The answer must be an exact transcription of every record.

^^^^

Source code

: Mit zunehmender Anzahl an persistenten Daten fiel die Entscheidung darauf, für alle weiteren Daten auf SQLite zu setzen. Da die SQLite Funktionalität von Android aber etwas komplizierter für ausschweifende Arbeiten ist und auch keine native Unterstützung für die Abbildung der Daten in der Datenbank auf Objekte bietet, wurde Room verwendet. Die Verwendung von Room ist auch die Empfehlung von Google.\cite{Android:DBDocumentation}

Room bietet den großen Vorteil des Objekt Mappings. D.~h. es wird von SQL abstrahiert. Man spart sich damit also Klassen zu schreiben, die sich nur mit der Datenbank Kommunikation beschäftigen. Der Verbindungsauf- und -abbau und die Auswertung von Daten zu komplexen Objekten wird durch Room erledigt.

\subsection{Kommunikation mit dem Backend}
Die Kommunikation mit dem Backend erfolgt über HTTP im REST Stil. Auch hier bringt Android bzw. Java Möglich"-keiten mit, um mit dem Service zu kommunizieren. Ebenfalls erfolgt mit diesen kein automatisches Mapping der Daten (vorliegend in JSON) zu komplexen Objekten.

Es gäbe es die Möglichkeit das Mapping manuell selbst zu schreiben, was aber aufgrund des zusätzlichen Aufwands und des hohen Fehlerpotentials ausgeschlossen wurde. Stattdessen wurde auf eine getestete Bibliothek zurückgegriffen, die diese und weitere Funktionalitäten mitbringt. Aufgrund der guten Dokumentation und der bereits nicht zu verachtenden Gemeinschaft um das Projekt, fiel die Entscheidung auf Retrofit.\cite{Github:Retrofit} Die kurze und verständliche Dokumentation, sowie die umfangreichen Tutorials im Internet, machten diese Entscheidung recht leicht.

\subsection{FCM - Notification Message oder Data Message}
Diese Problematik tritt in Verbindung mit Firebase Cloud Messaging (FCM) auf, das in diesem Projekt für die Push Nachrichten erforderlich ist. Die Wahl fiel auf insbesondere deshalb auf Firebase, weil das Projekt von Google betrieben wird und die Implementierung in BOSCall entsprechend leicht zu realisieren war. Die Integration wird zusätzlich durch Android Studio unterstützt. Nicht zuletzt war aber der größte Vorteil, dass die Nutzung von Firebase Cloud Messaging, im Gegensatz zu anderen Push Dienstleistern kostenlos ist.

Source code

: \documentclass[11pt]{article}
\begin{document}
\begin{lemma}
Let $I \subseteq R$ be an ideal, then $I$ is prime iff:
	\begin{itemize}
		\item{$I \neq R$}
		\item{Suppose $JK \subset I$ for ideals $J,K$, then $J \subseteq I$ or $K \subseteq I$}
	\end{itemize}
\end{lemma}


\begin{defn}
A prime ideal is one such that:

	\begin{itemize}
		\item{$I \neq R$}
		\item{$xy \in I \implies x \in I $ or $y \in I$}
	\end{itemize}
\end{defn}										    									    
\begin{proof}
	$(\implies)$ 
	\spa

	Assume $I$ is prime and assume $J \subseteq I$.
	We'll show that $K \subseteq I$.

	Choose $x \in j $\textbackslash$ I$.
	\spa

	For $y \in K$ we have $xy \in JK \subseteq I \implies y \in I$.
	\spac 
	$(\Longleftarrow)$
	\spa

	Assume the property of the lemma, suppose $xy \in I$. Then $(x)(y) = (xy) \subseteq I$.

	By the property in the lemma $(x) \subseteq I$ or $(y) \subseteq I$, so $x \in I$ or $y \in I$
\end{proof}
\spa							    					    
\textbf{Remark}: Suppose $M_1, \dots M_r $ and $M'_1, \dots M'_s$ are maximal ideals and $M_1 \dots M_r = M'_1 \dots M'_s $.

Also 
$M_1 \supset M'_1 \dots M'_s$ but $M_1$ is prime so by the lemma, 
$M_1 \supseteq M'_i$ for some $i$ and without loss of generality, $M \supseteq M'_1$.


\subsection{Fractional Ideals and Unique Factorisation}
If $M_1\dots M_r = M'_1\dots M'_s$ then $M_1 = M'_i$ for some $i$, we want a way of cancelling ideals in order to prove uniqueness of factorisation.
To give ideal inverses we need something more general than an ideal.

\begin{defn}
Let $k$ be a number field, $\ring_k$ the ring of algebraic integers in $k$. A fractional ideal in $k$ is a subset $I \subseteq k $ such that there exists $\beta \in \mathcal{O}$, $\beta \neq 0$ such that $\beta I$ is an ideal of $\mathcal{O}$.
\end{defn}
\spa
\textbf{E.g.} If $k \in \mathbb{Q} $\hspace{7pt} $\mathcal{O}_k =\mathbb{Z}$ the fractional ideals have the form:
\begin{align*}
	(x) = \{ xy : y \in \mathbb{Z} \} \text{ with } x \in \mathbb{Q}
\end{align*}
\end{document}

^^^^

> [Answer section]:
Source code

: Mit zunehmender Anzahl an persistenten Daten fiel die Entscheidung darauf, für alle weiteren Daten auf SQLite zu setzen. Da die SQLite Funktionalität von Android aber etwas komplizierter für ausschweifende Arbeiten ist und auch keine native Unterstützung für die Abbildung der Daten in der Datenbank auf Objekte bietet, wurde Room verwendet. Die Verwendung von Room ist auch die Empfehlung von Google.\cite{Android:DBDocumentation}

Room bietet den großen Vorteil des Objekt Mappings. D.~h. es wird von SQL abstrahiert. Man spart sich damit also Klassen zu schreiben, die sich nur mit der Datenbank Kommunikation beschäftigen. Der Verbindungsauf- und -abbau und die Auswertung von Daten zu komplexen Objekten wird durch Room erledigt.

\subsection{Kommunikation mit dem Backend}
Die Kommunikation mit dem Backend erfolgt über HTTP im REST Stil. Auch hier bringt Android bzw. Java Möglich"-keiten mit, um mit dem Service zu kommunizieren. Ebenfalls erfolgt mit diesen kein automatisches Mapping der Daten (vorliegend in JSON) zu komplexen Objekten.

Es gäbe es die Möglichkeit das Mapping manuell selbst zu schreiben, was aber aufgrund des zusätzlichen Aufwands und des hohen Fehlerpotentials ausgeschlossen wurde. Stattdessen wurde auf eine getestete Bibliothek zurückgegriffen, die diese und weitere Funktionalitäten mitbringt. Aufgrund der guten Dokumentation und der bereits nicht zu verachtenden Gemeinschaft um das Projekt, fiel die Entscheidung auf Retrofit.\cite{Github:Retrofit} Die kurze und verständliche Dokumentation, sowie die umfangreichen Tutorials im Internet, machten diese Entscheidung recht leicht.

\subsection{FCM - Notification Message oder Data Message}
Diese Problematik tritt in Verbindung mit Firebase Cloud Messaging (FCM) auf, das in diesem Projekt für die Push Nachrichten erforderlich ist. Die Wahl fiel auf insbesondere deshalb auf Firebase, weil das Projekt von Google betrieben wird und die Implementierung in BOSCall entsprechend leicht zu realisieren war. Die Integration wird zusätzlich durch Android Studio unterstützt. Nicht zuletzt war aber der größte Vorteil, dass die Nutzung von Firebase Cloud Messaging, im Gegensatz zu anderen Push Dienstleistern kostenlos ist.

Source code

: \documentclass[11pt]{article}
\begin{document}
\begin{lemma}
Let $I \subseteq R$ be an ideal, then $I$ is prime iff:
	\begin{itemize}
		\item{$I \neq R$}
		\item{Suppose $JK \subset I$ for ideals $J,K$, then $J \subseteq I$ or $K \subseteq I$}
	\end{itemize}
\end{lemma}


\begin{defn}
A prime ideal is one such that:

	\begin{itemize}
		\item{$I \neq R$}
		\item{$xy \in I \implies x \in I $ or $y \in I$}
	\end{itemize}
\end{defn}										    									    
\begin{proof}
	$(\implies)$ 
	\spa

	Assume $I$ is prime and assume $J \subseteq I$.
	We'll show that $K \subseteq I$.

	Choose $x \in j $\textbackslash$ I$.
	\spa

	For $y \in K$ we have $xy \in JK \subseteq I \implies y \in I$.
	\spac 
	$(\Longleftarrow)$
	\spa

	Assume the property of the lemma, suppose $xy \in I$. Then $(x)(y) = (xy) \subseteq I$.

	By the property in the lemma $(x) \subseteq I$ or $(y) \subseteq I$, so $x \in I$ or $y \in I$
\end{proof}
\spa							    					    
\textbf{Remark}: Suppose $M_1, \dots M_r $ and $M'_1, \dots M'_s$ are maximal ideals and $M_1 \dots M_r = M'_1 \dots M'_s $.

Also 
$M_1 \supset M'_1 \dots M'_s$ but $M_1$ is prime so by the lemma, 
$M_1 \supseteq M'_i$ for some $i$ and without loss of generality, $M \supseteq M'_1$.


\subsection{Fractional Ideals and Unique Factorisation}
If $M_1\dots M_r = M'_1\dots M'_s$ then $M_1 = M'_i$ for some $i$, we want a way of cancelling ideals in order to prove uniqueness of factorisation.
To give ideal inverses we need something more general than an ideal.

\begin{defn}
Let $k$ be a number field, $\ring_k$ the ring of algebraic integers in $k$. A fractional ideal in $k$ is a subset $I \subseteq k $ such that there exists $\beta \in \mathcal{O}$, $\beta \neq 0$ such that $\beta I$ is an ideal of $\mathcal{O}$.
\end{defn}
\spa
\textbf{E.g.} If $k \in \mathbb{Q} $\hspace{7pt} $\mathcal{O}_k =\mathbb{Z}$ the fractional ideals have the form:
\begin{align*}
	(x) = \{ xy : y \in \mathbb{Z} \} \text{ with } x \in \mathbb{Q}
\end{align*}
\end{document}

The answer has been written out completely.